The cost estimates we give do not include the cost of writing the final result of an operation back to disk. These are taken into account separately where required. The costs of all the algorithms that we consider depend on the size of the buffer in main memory. In the best case, all data can be read into the buffers, and the disk does not need to be accessed again. In the worst case, we assume that the buffer can hold only a few blocks of data — approximately one block per relation. When presenting cost estimates, we generally assume the worst case.

In addition, although we assume that data must be read from disk initially, it is possible that a block that is accessed is already present in the in-memory buffer. Again, for simplicity, we ignore this effect; as a result, the actual disk-access cost during the execution of a plan may be less than the estimated cost.

The response time for a query-evaluation plan (that is, the wall-clock time required to execute the plan), assuming no other activity is going on in the computer, would account for all these costs, and could be used as a measure of the cost of the plan. Unfortunately, the response time of a plan is very hard to estimate without actually executing the plan, for the following reasons:

  1. The response time depends on the contents of the buffer when the query begins execution; this information is not available when the query is optimized, and is hard to account for even if it were available.
  2. In a system with multiple disks, the response time depends on how accesses are distributed among disks, which is hard to estimate without detailed knowledge of data layout on disk.
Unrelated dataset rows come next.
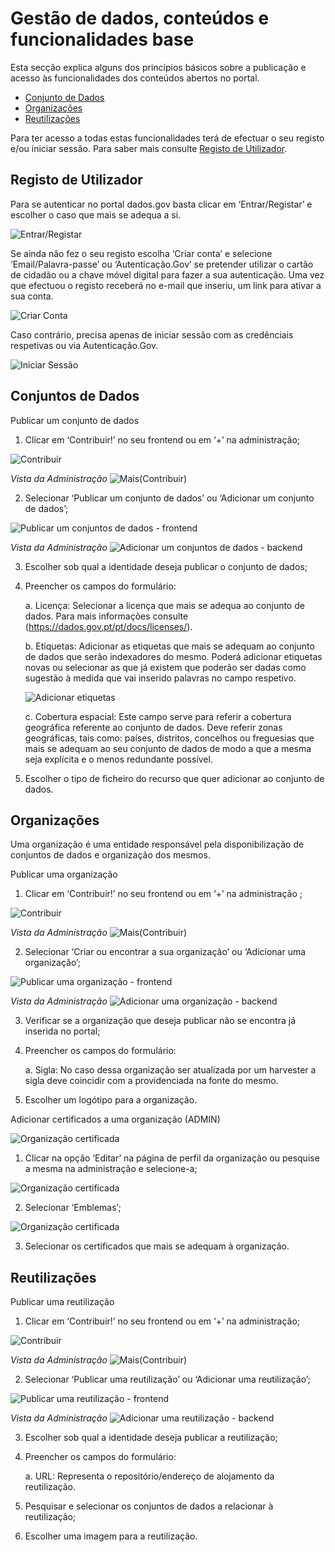 # Gestão de dados, conteúdos e funcionalidades base

Esta secção explica alguns dos princípios básicos sobre a publicação e acesso às funcionalidades dos conteúdos abertos no portal.

- [Conjunto de Dados](#conjunto-de-dados)
- [Organizações](#organizacoes)
- [Reutilizações](#reutilizacoes)

Para ter acesso a todas estas funcionalidades terá de efectuar o seu registo e/ou iniciar sessão. Para saber mais consulte [Registo de Utilizador](#registo-de-utilizador).

## Registo de Utilizador

Para se autenticar no portal dados.gov basta clicar em ‘Entrar/Registar’ e escolher o caso que mais se adequa a si. 

![Entrar/Registar](screenshots/entrar-registar.JPG)

Se ainda não fez o seu registo escolha ‘Criar conta’ e selecione ‘Email/Palavra-passe’ ou ‘Autenticação.Gov’ se pretender utilizar o cartão de cidadão ou a chave móvel digital para fazer a sua autenticação. Uma vez que efectuou o registo receberá no e-mail que inseriu, um link para ativar a sua conta.

![Criar Conta](screenshots/criarconta.JPG)

Caso contrário, precisa apenas de iniciar sessão com as credênciais respetivas ou via Autenticação.Gov.

![Iniciar Sessão](screenshots/iniciarsessao.JPG)

## Conjuntos de Dados 

Publicar um conjunto de dados

1. Clicar em ‘Contribuir!’ no seu frontend ou em ‘+’ na administração;

![Contribuir](screenshots/contribuir.JPG)

*Vista da Administração*
![Mais(Contribuir)](screenshots/plus.JPG)

2.	Selecionar ‘Publicar um conjunto de dados’ ou ‘Adicionar um conjunto de dados’;

![Publicar um conjuntos de dados - frontend](screenshots/datasetcont.JPG)

*Vista da Administração*
![Adicionar um conjuntos de dados - backend](screenshots/plusdataset.JPG)

3.	Escolher sob qual a identidade deseja publicar o conjunto de dados;

4.	Preencher os campos do formulário:

    a. Licença: 
    Selecionar a licença que mais se adequa ao conjunto de dados. Para mais informações consulte     (https://dados.gov.pt/pt/docs/licenses/).
    
    b. Etiquetas:
    Adicionar as etiquetas que mais se adequam ao conjunto de dados que serão indexadores do mesmo. Poderá adicionar etiquetas novas ou         selecionar as que já existem que poderão ser dadas como sugestão à medida que vai inserido palavras no campo respetivo.
    
    ![Adicionar etiquetas](screenshots/etiquetas.JPG)
    
    c. Cobertura espacial:
    Este campo serve para referir a cobertura geográfica referente ao conjunto de dados. Deve referir zonas geográficas, tais como: países, distritos, concelhos ou freguesias que mais se adequam ao seu conjunto de dados de modo a que a mesma seja explícita e o menos redundante possível.
    
5.	Escolher o tipo de ficheiro do recurso que quer adicionar ao conjunto de dados.

    
## Organizações

Uma organização é uma entidade responsável pela disponibilização de conjuntos de dados  e organização dos mesmos.

Publicar uma organização

1.	Clicar em ‘Contribuir!’ no seu frontend ou em ‘+’ na administração ;

![Contribuir](screenshots/contribuir.JPG)

*Vista da Administração*
![Mais(Contribuir)](screenshots/plus.JPG)

2.	Selecionar ‘Criar ou encontrar a sua organização’ ou ‘Adicionar uma organização’;

![Publicar uma organização - frontend](screenshots/orgcont.JPG)

*Vista da Administração*
![Adicionar uma organização - backend](screenshots/plusorg.JPG)

3.	Verificar se a organização que deseja publicar não se encontra já inserida no portal;

4.	Preencher os campos do formulário:

    a.	Sigla:
    No caso dessa organização ser atualizada por um harvester a sigla deve coincidir com a providenciada na fonte do mesmo. 

5.	Escolher um logótipo para a organização.



Adicionar certificados a uma organização (ADMIN)

![Organização certificada](screenshots/orgcertificada.jpg)
 
1. Clicar na opção ‘Editar’ na página de perfil da organização ou pesquise a mesma na administração e selecione-a;

![Organização certificada](screenshots/editarorg.JPG)

2. Selecionar ‘Emblemas’;

![Organização certificada](screenshots/emblemas.JPG)

3. Selecionar os certificados que mais se adequam à organização.


## Reutilizações

Publicar uma reutilização

1.	Clicar em ‘Contribuir!’ no seu frontend ou em ‘+’ na administração;

![Contribuir](screenshots/contribuir.JPG)

*Vista da Administração*
![Mais(Contribuir)](screenshots/plus.JPG)


2.	Selecionar ‘Publicar uma reutilização’ ou ‘Adicionar uma reutilização’;

![Publicar uma reutilização - frontend](screenshots/reutcont.JPG)

*Vista da Administração*
![Adicionar uma reutilização - backend](screenshots/plusreut.JPG)


3.	Escolher sob qual a identidade deseja publicar a reutilização;

4.	Preencher os campos do formulário:

    a.	URL:
    Representa o repositório/endereço de alojamento da reutilização.

5.	Pesquisar e selecionar os conjuntos de dados a relacionar à reutilização;

6.	Escolher uma imagem para a reutilização.



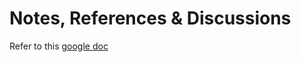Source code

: # Notes, References & Discussions

Refer to this [google doc](https://discord.com/channels/@me/1338490368768872490/1349000136075771955)
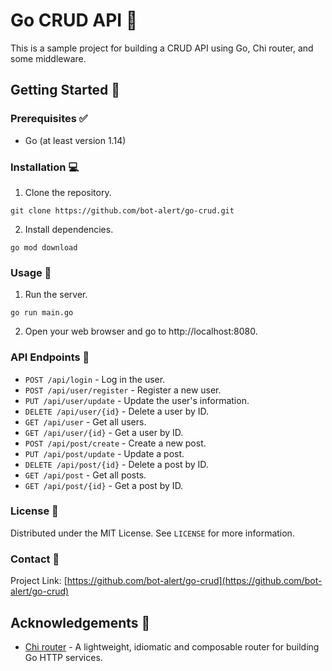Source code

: # Go CRUD API 📝

This is a sample project for building a CRUD API using Go, Chi router, and some middleware.

## Getting Started 🚀

### Prerequisites ✅

* Go (at least version 1.14)

### Installation 💻

1. Clone the repository.

`git clone https://github.com/bot-alert/go-crud.git`


2. Install dependencies.

`go mod download`


### Usage 🔨

1. Run the server.

`go run main.go`


2. Open your web browser and go to http://localhost:8080.

### API Endpoints 🔗

* `POST /api/login` - Log in the user.
* `POST /api/user/register` - Register a new user.
* `PUT /api/user/update` - Update the user's information.
* `DELETE /api/user/{id}` - Delete a user by ID.
* `GET /api/user` - Get all users.
* `GET /api/user/{id}` - Get a user by ID.
* `POST /api/post/create` - Create a new post.
* `PUT /api/post/update` - Update a post.
* `DELETE /api/post/{id}` - Delete a post by ID.
* `GET /api/post` - Get all posts.
* `GET /api/post/{id}` - Get a post by ID.

### License 📄

Distributed under the MIT License. See `LICENSE` for more information.

### Contact 📧

Project Link: [https://github.com/bot-alert/go-crud](https://github.com/bot-alert/go-crud)

## Acknowledgements 🙏

* [Chi router](https://github.com/go-chi/chi) - A lightweight, idiomatic and composable router for building Go HTTP services.
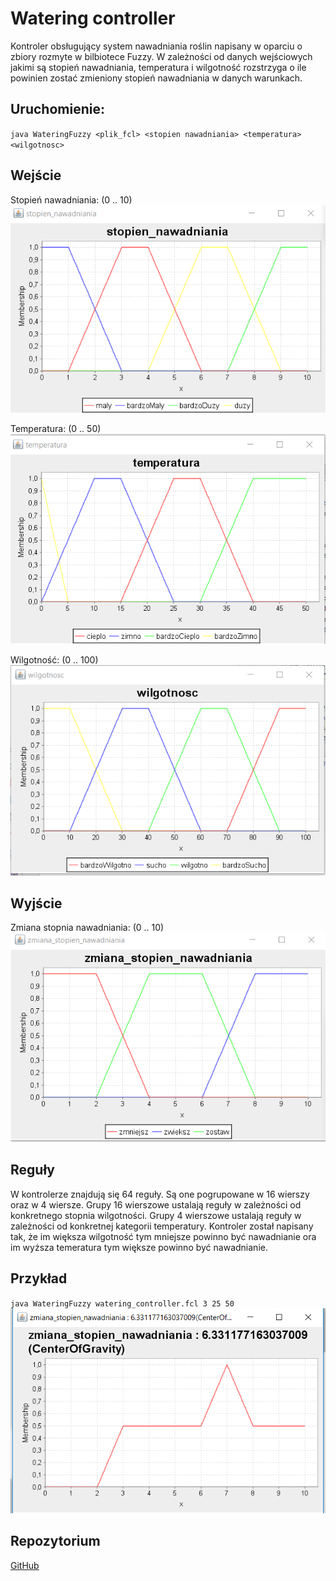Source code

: # Watering controller
Kontroler obsługujący system nawadniania roślin napisany w oparciu o zbiory rozmyte w bilbiotece Fuzzy.
W zależności od danych wejściowych jakimi są stopień nawadniania, temperatura i wilgotność rozstrzyga o ile powinien 
zostać zmieniony stopień nawadniania w danych warunkach.

## Uruchomienie:
`java WateringFuzzy <plik_fcl> <stopien nawadniania> <temperatura> <wilgotnosc>`

## Wejście
Stopień nawadniania: (0 .. 10)  
![Image](screens/Stopien%20nawadniania.png)

Temperatura: (0 .. 50)  
![Image](screens/Temperatura.png)

Wilgotność: (0 .. 100)  
![Image](screens/Wilgotnosc.png)

## Wyjście
Zmiana stopnia nawadniania: (0 .. 10)
![Image](screens/Zmiana%20stopnia%20nawadniania.png)

## Reguły
W kontrolerze znajdują się 64 reguły. Są one pogrupowane w 16 wierszy oraz w 4 wiersze.
Grupy 16 wierszowe ustalają reguły w zależności od konkretnego stopnia wilgotności.
Grupy 4 wierszowe ustalają reguły w zależności od konkretnej kategorii temperatury.
Kontroler został napisany tak, że im większa wilgotność tym mniejsze powinno być nawadnianie ora im wyższa
temeratura tym większe powinno być nawadnianie.

## Przykład
`java WateringFuzzy watering_controller.fcl 3 25 50`  
![Image](screens/Zmiana%20stopnia%20nawadniania%20-%20wynik.png)

## Repozytorium
[GitHub](https://github.com/Ahmore/Watering-Controller)
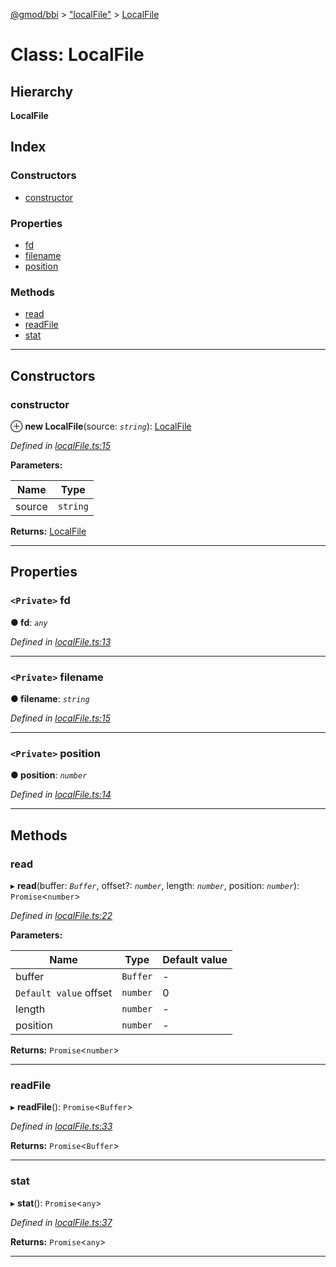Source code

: [@gmod/bbi](../README.md) > ["localFile"](../modules/_localfile_.md) > [LocalFile](../classes/_localfile_.localfile.md)

# Class: LocalFile

## Hierarchy

**LocalFile**

## Index

### Constructors

* [constructor](_localfile_.localfile.md#constructor)

### Properties

* [fd](_localfile_.localfile.md#fd)
* [filename](_localfile_.localfile.md#filename)
* [position](_localfile_.localfile.md#position)

### Methods

* [read](_localfile_.localfile.md#read)
* [readFile](_localfile_.localfile.md#readfile)
* [stat](_localfile_.localfile.md#stat)

---

## Constructors

<a id="constructor"></a>

###  constructor

⊕ **new LocalFile**(source: *`string`*): [LocalFile](_localfile_.localfile.md)

*Defined in [localFile.ts:15](https://github.com/gmod/bbi-js/blob/e20e58c/src/localFile.ts#L15)*

**Parameters:**

| Name | Type |
| ------ | ------ |
| source | `string` |

**Returns:** [LocalFile](_localfile_.localfile.md)

___

## Properties

<a id="fd"></a>

### `<Private>` fd

**● fd**: *`any`*

*Defined in [localFile.ts:13](https://github.com/gmod/bbi-js/blob/e20e58c/src/localFile.ts#L13)*

___
<a id="filename"></a>

### `<Private>` filename

**● filename**: *`string`*

*Defined in [localFile.ts:15](https://github.com/gmod/bbi-js/blob/e20e58c/src/localFile.ts#L15)*

___
<a id="position"></a>

### `<Private>` position

**● position**: *`number`*

*Defined in [localFile.ts:14](https://github.com/gmod/bbi-js/blob/e20e58c/src/localFile.ts#L14)*

___

## Methods

<a id="read"></a>

###  read

▸ **read**(buffer: *`Buffer`*, offset?: *`number`*, length: *`number`*, position: *`number`*): `Promise`<`number`>

*Defined in [localFile.ts:22](https://github.com/gmod/bbi-js/blob/e20e58c/src/localFile.ts#L22)*

**Parameters:**

| Name | Type | Default value |
| ------ | ------ | ------ |
| buffer | `Buffer` | - |
| `Default value` offset | `number` | 0 |
| length | `number` | - |
| position | `number` | - |

**Returns:** `Promise`<`number`>

___
<a id="readfile"></a>

###  readFile

▸ **readFile**(): `Promise`<`Buffer`>

*Defined in [localFile.ts:33](https://github.com/gmod/bbi-js/blob/e20e58c/src/localFile.ts#L33)*

**Returns:** `Promise`<`Buffer`>

___
<a id="stat"></a>

###  stat

▸ **stat**(): `Promise`<`any`>

*Defined in [localFile.ts:37](https://github.com/gmod/bbi-js/blob/e20e58c/src/localFile.ts#L37)*

**Returns:** `Promise`<`any`>

___

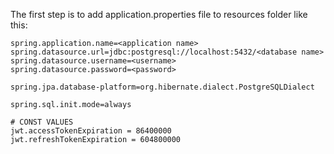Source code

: The first step is to add application.properties file to resources folder like this:
    
    spring.application.name=<application name>
    spring.datasource.url=jdbc:postgresql://localhost:5432/<database name>
    spring.datasource.username=<username>
    spring.datasource.password=<password>
    
    spring.jpa.database-platform=org.hibernate.dialect.PostgreSQLDialect
    
    spring.sql.init.mode=always
    
    # CONST VALUES
    jwt.accessTokenExpiration = 86400000
    jwt.refreshTokenExpiration = 604800000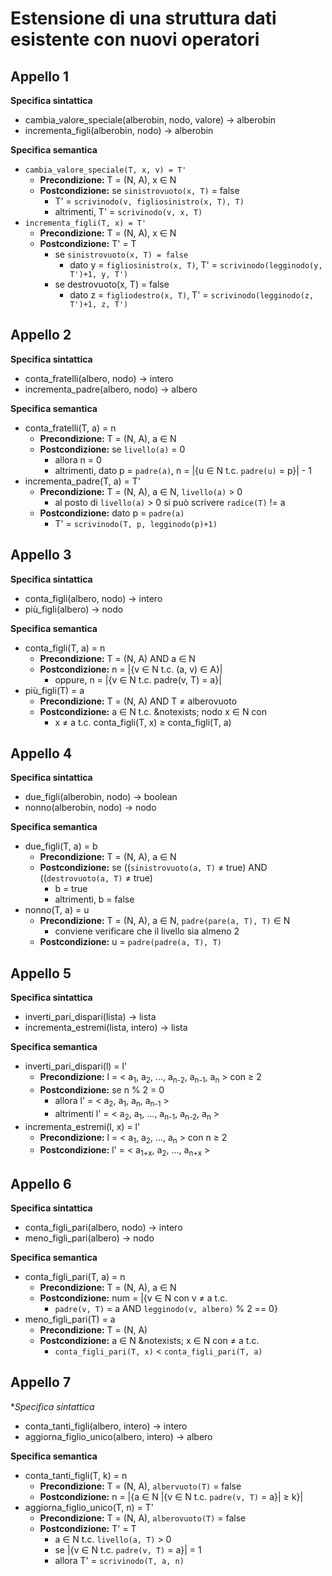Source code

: # Estensione di una struttura dati esistente con nuovi operatori

## Appello 1
**Specifica sintattica**
* cambia_valore_speciale(alberobin, nodo, valore) &rightarrow; alberobin
* incrementa_figli(alberobin, nodo) &rightarrow; alberobin

**Specifica semantica**
* `cambia_valore_speciale(T, x, v) = T'`
  * **Precondizione:** T = (N, A), x &in; N
  * **Postcondizione:** se `sinistrovuoto(x, T)` = false
    * T' = `scrivinodo(v, figliosinistro(x, T), T)`
    * altrimenti, T' = `scrivinodo(v, x, T)`
* `incrementa_figli(T, x) = T'`
  * **Precondizione:** T = (N, A), x &in; N
  * **Postcondizione:** T' = T
    * se `sinistrovuoto(x, T) = false`
      * dato y = `figliosinistro(x, T)`, T' = `scrivinodo(legginodo(y, T')+1, y, T')`
    * se destrovuoto(x, T) = false
      * dato z = `figliodestro(x, T)`, T' = `scrivinodo(legginodo(z, T')+1, z, T')`

## Appello 2
**Specifica sintattica**
* conta_fratelli(albero, nodo) &rightarrow; intero
* incrementa_padre(albero, nodo) &rightarrow; albero

**Specifica semantica**
* conta_fratelli(T, a) = n
  * **Precondizione:** T = (N, A), a &in; N
  * **Postcondizione:** se `livello(a)` = 0
    * allora n = 0
    * altrimenti, dato p = `padre(a)`, n = |{u &in; N t.c. `padre(u)` = p}| - 1
* incrementa_padre(T, a) = T'
  * **Precondizione:** T = (N, A), a &in; N, `livello(a)` > 0
    * al posto di `livello(a)` > 0 si può scrivere `radice(T)` != a
  * **Postcondizione:** dato p = `padre(a)`
    * T' = `scrivinodo(T, p, legginodo(p)+1)`
    
## Appello 3
**Specifica sintattica**
* conta_figli(albero, nodo) &rightarrow; intero
* più_figli(albero) &rightarrow; nodo

**Specifica semantica**
* conta_figli(T, a) = n
  * **Precondizione:** T = (N, A) AND a &in; N
  * **Postcondizione:** n = |{v &in; N t.c. (a, v) &in; A}|
    * oppure, n = |{v &in; N t.c. padre(v, T) = a}|
* più_figli(T) = a
  * **Precondizione:** T = (N, A) AND T &ne; alberovuoto
  * **Postcondizione:** a &in; N t.c. &notexists; nodo x &in; N con
    * x &ne; a t.c. conta_figli(T, x) &ge; conta_figli(T, a)
    
## Appello 4
**Specifica sintattica**
* due_figli(alberobin, nodo) &rightarrow; boolean
* nonno(alberobin, nodo) &rightarrow; nodo

**Specifica semantica**
* due_figli(T, a) = b
  * **Precondizione:** T = (N, A), a &in; N
  * **Postcondizione:** se ((`sinistrovuoto(a, T)` &ne; true) AND ((`destrovuoto(a, T)` &ne; true)
    * b = true
    * altrimenti, b = false
* nonno(T, a) = u
  * **Precondizione:** T = (N, A), a &in; N, `padre(pare(a, T), T)` &in; N
    * conviene verificare che il livello sia almeno 2
  * **Postcondizione:** u = `padre(padre(a, T), T)`
  
## Appello 5
**Specifica sintattica**
* inverti_pari_dispari(lista) &rightarrow; lista
* incrementa_estremi(lista, intero) &rightarrow; lista

**Specifica semantica**
* inverti_pari_dispari(l) = l'
  * **Precondizione:** l = < a<sub>1</sub>, a<sub>2</sub>, ..., a<sub>n-2</sub>, a<sub>n-1</sub>, a<sub>n</sub> > con &ge; 2
  * **Postcondizione:** se n % 2 = 0
    * allora l' = < a<sub>2</sub>, a<sub>1</sub>, a<sub>n</sub>, a<sub>n-1</sub> >
    * altrimenti l' = < a<sub>2</sub>, a<sub>1</sub>, ..., a<sub>n-1</sub>, a<sub>n-2</sub>, a<sub>n</sub> >
* incrementa_estremi(l, x) = l'
  * **Precondizione:** l = < a<sub>1</sub>, a<sub>2</sub>, ..., a<sub>n</sub> > con n &ge; 2
  * **Postcondizione:** l' = < a<sub>1+x</sub>, a<sub>2</sub>, ..., a<sub>n+x</sub> >
 
## Appello 6
**Specifica sintattica**
* conta_figli_pari(albero, nodo) &rightarrow; intero
* meno_figli_pari(albero) &rightarrow; nodo

**Specifica semantica**
* conta_figli_pari(T, a) = n
  * **Precondizione:** T = (N, A), a &in; N
  * **Postcondizione:** num = |{v &in; N con v &ne; a t.c. 
    * `padre(v, T)` = a AND `legginodo(v, albero)` % 2 == 0}
* meno_figli_pari(T) = a
  * **Precondizione:** T = (N, A)
  * **Postcondizione:** a &in; N &notexists; x &in; N con &ne; a t.c.
    * `conta_figli_pari(T, x)` < `conta_figli_pari(T, a)`
    
## Appello 7
**Specifica sintattica*
* conta_tanti_figli(albero, intero) &rightarrow; intero
* aggiorna_figlio_unico(albero, intero) &rightarrow; albero

**Specifica semantica**
* conta_tanti_figli(T, k) = n
  * **Precondizione:** T = (N, A), `albervuoto(T)` = false
  * **Postcondizione:** n = |{a &in; N |{v &in; N t.c. `padre(v, T)` = a}| &ge; k}|
* aggiorna_figlio_unico(T, n) = T'
  * **Precondizione:** T = (N, A), `alberovuoto(T)` = false
  * **Postcondizione:** T' = T
    * a &in; N t.c. `livello(a, T)` > 0
    * se |{v &in; N t.c. `padre(v, T)` = a}| = 1
    * allora T' = `scrivinodo(T, a, n)`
Interestingly, a plan may get a better response time at the cost of extra resource consumption. For example, if a system has multiple disks, a plan A that requires extra disk reads, but performs the reads in parallel across multiple disks may finish faster than another plan B that has fewer disk reads, but from only one disk. However, if many instances of a query using plan A run concurrently, the overall response time may actually be more than if the same instances are executed using plan B, since plan A generates more load on the disks.

As a result, instead of trying to minimize the response time, optimizers generally try to minimize the total resource consumption of a query plan. Our model of estimating the total disk access time (including seek and data transfer) is an example of such a resource consumption–based model of query cost.

References

[1] Abraham Silberschatz, Henry F. Korth, S. Sudarshan, DATABASE SYSTEM CONCEPTS, Sixth Edition, McGraw Hill, 2011.